Plantar Fasciitis Specialist

Chicagoland Foot and Ankle

Board Certified Foot and Ankle Specialists & Surgeons located in Beverly/Mt. Greenwood, Portage Park Chicago, IL & Orland Park, IL & New Lenox, IL

Heel pain that comes and goes is often a sign of plantar fasciitis. This painful problem occurs quite frequently, currently affecting around 10% of adults. The podiatrists at Chicagoland Foot and Ankle take your pain seriously, and they start your treatment plan immediately so you can overcome plantar fasciitis pain fast. There are convenient locations in the Beverly/Mt. Greenwood and Portage Park areas of Chicago, as well as Orland Park and New Lenox, Illinois. Call or book your appointment online.

Plantar Fasciitis Q&A

What is plantar fasciitis?

Plantar fasciitis is inflammation in the plantar fascia ligament. Your plantar fascia ligament starts at your calcaneus bone at the back of your heel. It works like a bowstring, extending through your foot to help maintain your foot arch. 

Your plantar fascia absorbs shock from your body weight. But, too much pressure over a long period can lead to tiny tears in the ligament. The tears cause inflammation, which then triggers the heel pain that's the most common symptom of plantar fasciitis. 

Does plantar fasciitis cause heel pain?

Plantar fasciitis is the best-known and most common reason for heel pain, but there are many other possible causes, including Achilles tendonitis and fractures. 

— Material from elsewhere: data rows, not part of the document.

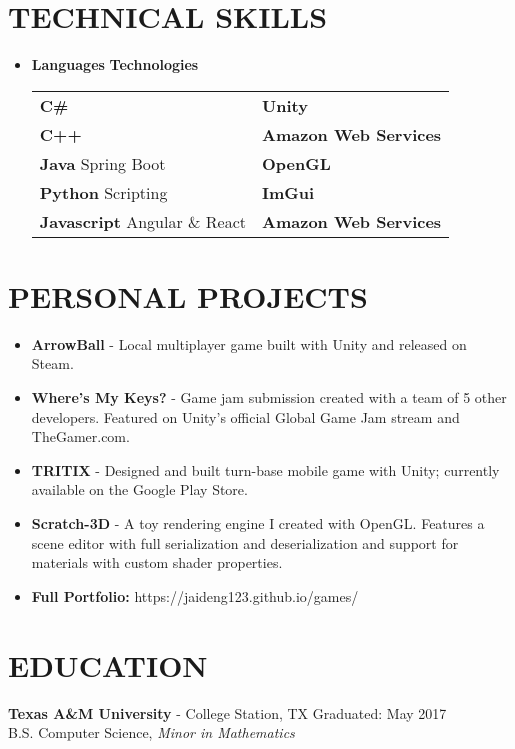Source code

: \documentclass[margin,10pt]{res} %
\begin{document}
\begin{resume}
                    
\section{TECHNICAL SKILLS}	
							\begin{itemize}
                    		\item[] 
\textbf{\large Languages}  \hspace*{1in} \textbf{\large Technologies}        \\
\begin{tabular}{ll}
\textbf{C\#}  & \textbf{Unity} \\
\textbf{C++} & \textbf{Amazon Web Services} \\
\textbf{Java} Spring Boot   & \textbf{OpenGL}       \\
\textbf{Python} Scripting  & \textbf{ImGui}               \\
\textbf{Javascript} Angular \& React & \textbf{Amazon Web Services} \\                
\end{tabular}
                    		\end{itemize} 
\section{PERSONAL PROJECTS}
				\begin{itemize}       
				\item \textbf{ArrowBall} - Local multiplayer game built with Unity and released on Steam.
                	\item \textbf{Where's My Keys?} - Game jam submission created with a team of 5 other developers. Featured on Unity's official Global Game Jam stream and TheGamer.com.
                	\item \textbf{TRITIX} - Designed and built turn-base mobile game with Unity; currently available on the Google Play Store.
                	\item \textbf{Scratch-3D} - A toy rendering engine I created with OpenGL. Features a scene editor with full serialization and deserialization and support for materials with custom shader properties.
                	\item \textbf{Full Portfolio:} https://jaideng123.github.io/games/
                \end{itemize}
                
\section{EDUCATION}
{\bf Texas A\&M University} - College Station, TX \hfill
Graduated: May 2017 \\
B.S. Computer Science,
\textit{Minor in Mathematics}
\end{resume} 
\end{document}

One possible cause of heel pain, heel spurs, frequently occurs at the same time as plantar fasciitis, so it’s hard to know what actually causes your pain. The best way to know for sure is to schedule an appointment at Chicagoland Foot and Ankle. 

One specific sign of plantar fasciitis is particularly sharp heel pain when you take the first steps each morning. This happens because your plantar fascia retracts during the night. 

Stepping on a shortened plantar fascia aggravates the injury again, at least for a while. Heel pain from plantar fasciitis usually dwindles as you walk around because the ligament warms and stretches out. The cycle usually repeats after any time off your feet. 

Who is at risk of plantar fasciitis?

Plantar fasciitis occurs when you strain the plantar fascia. That may occur in many ways, but is most likely if you have the following risk factors or circumstances:

  • Very high foot arches
  • Flat feet
  • Excess weight
  • Excessive pronation (inward-rolling feet)
  • Standing for extended periods
  • Intense athletic training, like distance running
  • New athletic activities involving repetitive foot impact
  • Tight calf muscles

These risk factors don’t always mean you develop plantar fasciitis. But, if you’re at risk, it’s especially important to take preventive steps like wearing supportive foot gear, using custom orthotics, and avoiding overtraining. 

What does a plantar fasciitis treatment plan include?

Plantar fasciitis treatment is usually conservative, often including both lifestyle changes and targeted pain relief solutions. 

The Chicagoland Foot and Ankle team may prescribe ice packs along with oral anti-inflammatory medications for mild-to-moderate pain or steroid injections for severe pain. Custom orthotics, night splints, and physical therapy can help with pain while encouraging healing. 

It's quite rare to need plantar fasciitis surgery, but if your pain doesn't improve with conservative care, the team may recommend a procedure called plantar fascia release.